So let's start this Fram study of 'The Great Dictator'........

"Nothing in the film is quite as frightening as the sight and sound of the ludicrous Hynkel casually ordering the execution of three thousand striking workers.



Chaplin plays around marvellously with this crossover between rollicking humour and unmixed horror. Wood has pointed out how the harmless barber waving a razor over the bare throat of a customer looks more murderous than Hynkel ever does in the film. But the masterly mixing of the strains of Johannes Brahms’ ‘Hungarian Dance no 5’ into this edge-of-the-seat scene adds that piquancy which is signature Chaplin.

As masterful as the casual mixing of horror and humour is the blending of the ridiculous and the sublime in The Great Dictator. Gracefully, even tenderly, Hynkel performs the unforgettable balloon-ballet with Wagner’s ‘Lohengrin’ playing softly on the soundtrack. But then he slips on to a tabletop, and goes on bouncing the globe-balloon off his behind, with loving care, a dreamy, enchanted look frozen on his face. When finally he tries to get both his arms around the balloon, it bursts with a scream in his face.

 

The Jewish soldier who appears in the beginning of the film is presented as being completely inadequate and incapable of taking orders and behaving like a soldier should. For instance, the soldier is presented as unable to throw a grenade or to even detonate a grenade. Ironically, despite his incompetence, the Private is tasked with defusing a very complex bomb which eventually detonates anyway.

 

After Hynkel finished his speech, he was helped into his coat by another person on stage and then proceeds to head towards the stair and leave the stage. While Hynkel is on the top of the stairs, a fat dignitary bows down to salute another man and pushes Hynkel down the stairs in the process. While the scene is not witnessed by many, it is an ironic moment which has the purpose of transmitting the idea that politicians are only as powerful as those under them want them to be.

 

When the Private returns, he finds that the world he left changed completely. When he takes his shop back, a few soldiers appear almost immediately to paint the word ‘’Jew’’ on the windows. The Private tries to stand up against them but he quickly realizes that the men painting on his windows will not listen to him. The Private then gets into an argument with them and they start fighting under the window of Hannah who tries to save the Private by hitting the soldiers with a pan over their head. Ironically, the Private is also hit in the process and he almost passes out. When the Private went to tell the soldiers to stop, they started assaulting him. Scared, the Private runs into the arms of another soldier and asks for help, explaining that the other two men were beating him. Instead of helping the Private, the third soldier hit the Private and berated him for his actions. This image is used to portray the violence with which the Jews were treated by the Germans during the Second World War and also the instability they experienced every day.
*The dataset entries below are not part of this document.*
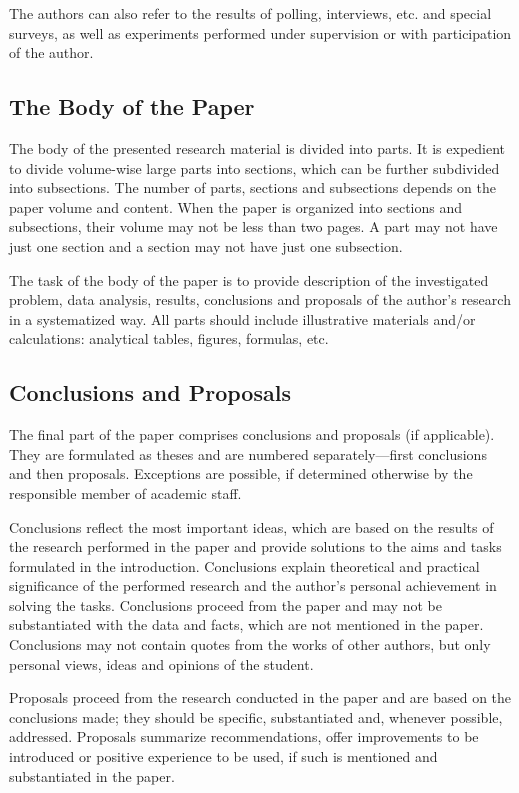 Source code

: The authors can also refer to the results of polling, interviews, etc. and special surveys, as well as experiments performed under supervision or with participation of the author.

\subsection{The Body of the Paper}

The body of the presented research material is divided into parts. It is expedient to divide volume-wise large parts into sections, which can be further subdivided into subsections. The number of parts, sections and subsections depends on the paper volume and content. When the paper is organized into sections and subsections, their volume may not be less than two pages. A part may not have just one section and a section may not have just one subsection.

The task of the body of the paper is to provide description of the investigated problem, data analysis, results, conclusions and proposals of the author’s research in a systematized way. All parts should include illustrative materials and/or calculations: analytical tables, figures, formulas, etc.

\subsection{Conclusions and Proposals}

The final part of the paper comprises conclusions and proposals (if applicable). They are formulated as theses and are numbered separately—first conclusions and then proposals. Exceptions are possible, if determined otherwise by the responsible member of academic staff.

Conclusions reflect the most important ideas, which are based on the results of the research performed in the paper and provide solutions to the aims and tasks formulated in the introduction. Conclusions explain theoretical and practical significance of the performed research and the author’s personal achievement in solving the tasks. Conclusions proceed from the paper and may not be substantiated with the data and facts, which are not mentioned in the paper. Conclusions may not contain quotes from the works of other authors, but only personal views, ideas and opinions of the student.

Proposals proceed from the research conducted in the paper and are based on the conclusions made; they should be specific, substantiated and, whenever possible, addressed. Proposals summarize recommendations, offer improvements to be introduced or positive experience to be used, if such is mentioned and substantiated in the paper. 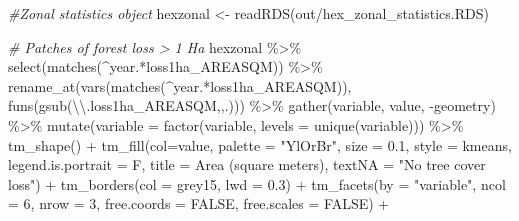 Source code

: \documentclass[10pt,landscape,a3paper]{article}
\newenvironment{Shaded}{\begin{snugshade}}{\end{snugshade}}
\newcommand{\AttributeTok}[1]{\textcolor[rgb]{0.77,0.63,0.00}{#1}}
\newcommand{\CommentTok}[1]{\textcolor[rgb]{0.56,0.35,0.01}{\textit{#1}}}
\newcommand{\ConstantTok}[1]{\textcolor[rgb]{0.00,0.00,0.00}{#1}}
\newcommand{\DecValTok}[1]{\textcolor[rgb]{0.00,0.00,0.81}{#1}}
\newcommand{\FloatTok}[1]{\textcolor[rgb]{0.00,0.00,0.81}{#1}}
\newcommand{\FunctionTok}[1]{\textcolor[rgb]{0.00,0.00,0.00}{#1}}
\newcommand{\NormalTok}[1]{#1}
\newcommand{\OtherTok}[1]{\textcolor[rgb]{0.56,0.35,0.01}{#1}}
\newcommand{\SpecialCharTok}[1]{\textcolor[rgb]{0.00,0.00,0.00}{#1}}
\newcommand{\StringTok}[1]{\textcolor[rgb]{0.31,0.60,0.02}{#1}}
\begin{document}
\begin{Shaded}
\begin{Highlighting}[]

\CommentTok{\#Zonal statistics object}
\NormalTok{hexzonal }\OtherTok{\textless{}{-}} \FunctionTok{readRDS}\NormalTok{(}\StringTok{\textquotesingle{}out/hex\_zonal\_statistics.RDS\textquotesingle{}}\NormalTok{)}

\CommentTok{\# Patches of forest loss \textgreater{} 1 Ha}
\NormalTok{hexzonal }\SpecialCharTok{\%\textgreater{}\%} \FunctionTok{select}\NormalTok{(}\FunctionTok{matches}\NormalTok{(}\StringTok{\textquotesingle{}\^{}year.*loss1ha\_AREASQM\textquotesingle{}}\NormalTok{)) }\SpecialCharTok{\%\textgreater{}\%}
  \FunctionTok{rename\_at}\NormalTok{(}\FunctionTok{vars}\NormalTok{(}\FunctionTok{matches}\NormalTok{(}\StringTok{\textquotesingle{}\^{}year.*loss1ha\_AREASQM\textquotesingle{}}\NormalTok{)), }\FunctionTok{funs}\NormalTok{(}\FunctionTok{gsub}\NormalTok{(}\StringTok{\textquotesingle{}}\SpecialCharTok{\textbackslash{}\textbackslash{}}\StringTok{.loss1ha\_AREASQM\textquotesingle{}}\NormalTok{,}\StringTok{\textquotesingle{}\textquotesingle{}}\NormalTok{,.))) }\SpecialCharTok{\%\textgreater{}\%} 
  \FunctionTok{gather}\NormalTok{(variable, value, }\SpecialCharTok{{-}}\NormalTok{geometry) }\SpecialCharTok{\%\textgreater{}\%}
  \FunctionTok{mutate}\NormalTok{(}\AttributeTok{variable =} \FunctionTok{factor}\NormalTok{(variable, }\AttributeTok{levels =} \FunctionTok{unique}\NormalTok{(variable))) }\SpecialCharTok{\%\textgreater{}\%} 
  \FunctionTok{tm\_shape}\NormalTok{() }\SpecialCharTok{+}
  \FunctionTok{tm\_fill}\NormalTok{(}\AttributeTok{col=}\StringTok{\textquotesingle{}value\textquotesingle{}}\NormalTok{, }\AttributeTok{palette =} \StringTok{"YlOrBr"}\NormalTok{, }\AttributeTok{size =} \FloatTok{0.1}\NormalTok{,}
          \AttributeTok{style =} \StringTok{\textquotesingle{}kmeans\textquotesingle{}}\NormalTok{, }\AttributeTok{legend.is.portrait =}\NormalTok{ F, }\AttributeTok{title =} \StringTok{\textquotesingle{}Area (square meters)\textquotesingle{}}\NormalTok{,}
          \AttributeTok{textNA =} \StringTok{"No tree cover loss"}\NormalTok{) }\SpecialCharTok{+}
  \FunctionTok{tm\_borders}\NormalTok{(}\AttributeTok{col =} \StringTok{\textquotesingle{}grey15\textquotesingle{}}\NormalTok{, }\AttributeTok{lwd =} \FloatTok{0.3}\NormalTok{) }\SpecialCharTok{+}
  \FunctionTok{tm\_facets}\NormalTok{(}\AttributeTok{by =} \StringTok{"variable"}\NormalTok{, }\AttributeTok{ncol =} \DecValTok{6}\NormalTok{, }\AttributeTok{nrow =} \DecValTok{3}\NormalTok{, }\AttributeTok{free.coords =} \ConstantTok{FALSE}\NormalTok{, }\AttributeTok{free.scales =} \ConstantTok{FALSE}\NormalTok{) }\SpecialCharTok{+}

\end{Highlighting}
\end{Shaded}
\end{document}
When the movie starts, the main characters are on the battlefield, trying to destroy an important French landmark. When a bomb falls from the cannon and near the soldiers, no one is willing to go and check if it will explode. Three people come, one more powerful than the other and every person orders the next one in line to check the bomb until a normal soldier has the eventually take the risk. This image repeats itself and has the purpose of showing how during those times, the people who died were not the ones who gave out commands but rather the poor soldiers who could do nothing else except follow the orders given to them.

 

In another scene, Hynkel dictates an official note to a typist in a matter-of-fact manner. He is speaking aloud while she is taking it down on her typewriter. When Hynkel spouts a long, solemn sentence, she knocks out just a couple of letters. But when he offers only a monosyllable, she types furiously for several lines, clanging the machine as she works it intently. Hynkel looks on, amazed, but she remains completely unruffled, business-like. This playing-off of sound against meaning is an idea that could only have occurred to someone who was transitioning  from silent to talking films, but it is hard to imagine anyone else picturising it as brilliantly as Chaplin.

The Barber is already living in the ghetto, which is where the Jewish citizens of those countries under Hynkel's control had been sent, forced to leave their own homes and now living in far worse conditions. The Barber is then arrested and sent to a concentration camp. This is exactly what happened in German under Hitler's regime, and the way in which the Holocaust was able to gather steam and momentum is shown satirically by Chaplin in the movie.



Here we can see how Hynkel is mad for his photo and idol. He wants to have a photo and an idol everywhere and the name of Hynkel to be hailed all over the country. He wants to amaze everyone not with his work but with his photo and idol.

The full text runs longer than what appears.